Marc and I studied the screen. Some of the objects had been borrowed as recently as last week; some hadn’t been requested for over a year. With one or two exceptions, the latest patrons for each object were all different. A few names repeated here and there, but those patrons also seemed to have taken out many of the objects that smelled magical.

Marc shook his head. “I don’t see a pattern.”

“Me neither. What about you, Anjali?” I said.

“Not yet. But I have a strong feeling . . . Give me a few days.”

We paid our check and went our various ways, Marc back to school for basketball practice and Anjali toward home. I walked to the subway half worried about the magic items but more than half relieved that the two of them were treating me like a friend again.

Friday was the big game, the one I had promised to go to with Anjali. I’d loved all the compliments on my “haircut.” Even my stepmother had noticed; she accused me of using her good shampoo. But the effect had died down disappointingly soon. What if I borrowed the mermaid’s comb from the GC to use it again before the game? I wanted to use my new borrowing privileges, and Doc had warned me to start with something small. There was no harm in looking my best for the occasion, I told myself—perhaps some of the kids at school would notice I existed.

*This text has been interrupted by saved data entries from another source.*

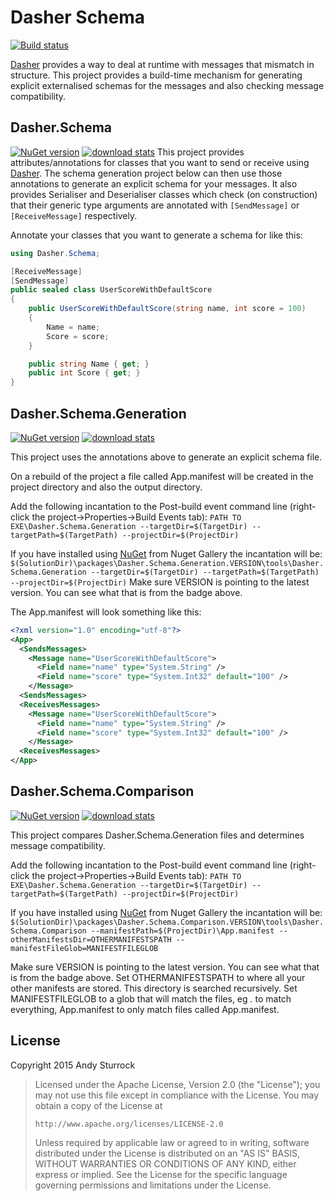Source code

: # Dasher Schema

[![Build status](https://ci.appveyor.com/api/projects/status/km8g7viqsq0lg2rx?svg=true)](https://ci.appveyor.com/project/andysturrock/dasher-schema)

[Dasher](https://github.com/drewnoakes/dasher) provides a way to deal at runtime with messages that mismatch in structure.  This project provides a build-time mechanism for generating explicit externalised schemas for the messages and also checking message compatibility.

## Dasher.Schema
[![NuGet version](https://img.shields.io/nuget/v/Dasher.Schema.svg)](https://www.nuget.org/packages/Dasher.Schema)
[![download stats](https://img.shields.io/nuget/dt/Dasher.Schema.svg)](https://www.nuget.org/packages/Dasher.Schema)
This project provides attributes/annotations for classes that you want to send or receive using [Dasher](https://github.com/drewnoakes/dasher).
The schema generation project below can then use those annotations to generate an explicit schema for your messages.
It also provides Serialiser and Deserialiser classes which check (on construction) that their generic type arguments are annotated
with `[SendMessage]` or `[ReceiveMessage]` respectively.

Annotate your classes that you want to generate a schema for like this:
```csharp
using Dasher.Schema;

[ReceiveMessage]
[SendMessage]
public sealed class UserScoreWithDefaultScore
{
    public UserScoreWithDefaultScore(string name, int score = 100)
    {
        Name = name;
        Score = score;
    }

    public string Name { get; }
    public int Score { get; }
}
```

## Dasher.Schema.Generation
[![NuGet version](https://img.shields.io/nuget/v/Dasher.Schema.Generation.svg)](https://www.nuget.org/packages/Dasher.Schema.Generation)
[![download stats](https://img.shields.io/nuget/dt/Dasher.Schema.Generation.svg)](https://www.nuget.org/packages/Dasher.Schema.Generation)

This project uses the annotations above to generate an explicit schema file.

On a rebuild of the project a file called App.manifest will be created in the project directory and also the output directory.

Add the following incantation to the Post-build event command line (right-click the project->Properties->Build Events tab):
`PATH TO EXE\Dasher.Schema.Generation --targetDir=$(TargetDir) --targetPath=$(TargetPath) --projectDir=$(ProjectDir)`

If you have installed using [NuGet](https://www.nuget.org/packages/Dasher.Schema.Generation) from Nuget Gallery the incantation will be:
`$(SolutionDir)\packages\Dasher.Schema.Generation.VERSION\tools\Dasher.Schema.Generation --targetDir=$(TargetDir) --targetPath=$(TargetPath) --projectDir=$(ProjectDir)`
Make sure VERSION is pointing to the latest version.  You can see what that is from the badge above.

The App.manifest will look something like this:
```xml
<?xml version="1.0" encoding="utf-8"?>
<App>
  <SendsMessages>
    <Message name="UserScoreWithDefaultScore">
      <Field name="name" type="System.String" />
      <Field name="score" type="System.Int32" default="100" />
    </Message>
  <SendsMessages>
  <ReceivesMessages>
    <Message name="UserScoreWithDefaultScore">
      <Field name="name" type="System.String" />
      <Field name="score" type="System.Int32" default="100" />
    </Message>
  <ReceivesMessages>
</App>
```

## Dasher.Schema.Comparison
[![NuGet version](https://img.shields.io/nuget/v/Dasher.Schema.Comparison.svg)](https://www.nuget.org/packages/Dasher.Schema.Comparison)
[![download stats](https://img.shields.io/nuget/dt/Dasher.Schema.Comparison.svg)](https://www.nuget.org/packages/Dasher.Schema.Comparison)

This project compares Dasher.Schema.Generation files and determines message compatibility.

Add the following incantation to the Post-build event command line (right-click the project->Properties->Build Events tab):
`PATH TO EXE\Dasher.Schema.Generation --targetDir=$(TargetDir) --targetPath=$(TargetPath) --projectDir=$(ProjectDir)`

If you have installed using [NuGet](https://www.nuget.org/packages/Dasher.Schema.Comparison) from Nuget Gallery the incantation will be:
`$(SolutionDir)\packages\Dasher.Schema.Comparison.VERSION\tools\Dasher.Schema.Comparison --manifestPath=$(ProjectDir)\App.manifest --otherManifestsDir=OTHERMANIFESTSPATH --manifestFileGlob=MANIFESTFILEGLOB`

Make sure VERSION is pointing to the latest version.  You can see what that is from the badge above.
Set OTHERMANIFESTSPATH to where all your other manifests are stored.  This directory is searched recursively.
Set MANIFESTFILEGLOB to a glob that will match the files, eg *.* to match everything, App.manifest to only match files called App.manifest.


## License

Copyright 2015 Andy Sturrock

> Licensed under the Apache License, Version 2.0 (the "License");
> you may not use this file except in compliance with the License.
> You may obtain a copy of the License at
>
>     http://www.apache.org/licenses/LICENSE-2.0
>
> Unless required by applicable law or agreed to in writing, software
> distributed under the License is distributed on an "AS IS" BASIS,
> WITHOUT WARRANTIES OR CONDITIONS OF ANY KIND, either express or implied.
> See the License for the specific language governing permissions and
> limitations under the License.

I found Ms. Callender at her desk. “Excuse me, Ms. Callender, do you have a minute?” I asked. “Doc told me I could borrow things from the Grimm Collection now, so I wondered—can I take this out?” I handed her the call slip I’d filled out.

“Your first Grimm loan! How exciting! . . . What’s this? A mermaid’s comb? Hot date tonight?” asked Ms. Callender with her dimpled smile.

I felt myself blush. “Not a date, exactly. There’s a big basketball game at my school Friday.”

“Oh, wait a minute.” Ms. Callender looked at the call number more closely. “This is one of the objects I have out for study.”

“I know. That’s why I’m asking you. I . . . noticed it when Aaron and I were pulling the objects for you. Have you figured out what’s going on with them yet?”

“No, we’re just getting started,” said Ms. Callender. “You and Aaron were really helpful, the way you sorted out the questionable ones. You have a great nose!”

“Thank you. So can I borrow the comb, or should I find something else?”

“No, it’s okay, I guess—I don’t really need it right away. There are plenty of others to keep me busy. You’re sure it actually works, though, right? This isn’t one of the questionable objects?”

“No, it’s fine. I . . .” Should I tell her I tried it? “It smelled right.”

“That’s all right, then. Let’s see . . . Grimm objects usually circulate for three days, but I’ll let you keep this until Saturday so you can look your best for the big game.” She scribbled a revised due date on the slip and handed it back to me. “Dr. Rust has the deposit
kuduo.
You’ll have to go downstairs to leave your deposit. Come back when you’re done, and I’ll give you the comb, okay, hon?”

“Great. Thanks so much, Ms. Callender.”

She winked at me. “I was your age once.”

She must have been fun to hang out with back then, I thought. I hurried downstairs to Doc’s office and knocked on the door, feeling nervous but excited about my first magic loan.

“Come in? Ah, Elizabeth. What can I do for you?”

“Ms. Callender says I need to give you a deposit before I can borrow a comb from the Grimm Collection.”

“A comb? As your first loan—are you sure? Some of those are rather dangerous . . . Sit down, sit down. Let’s have a look.”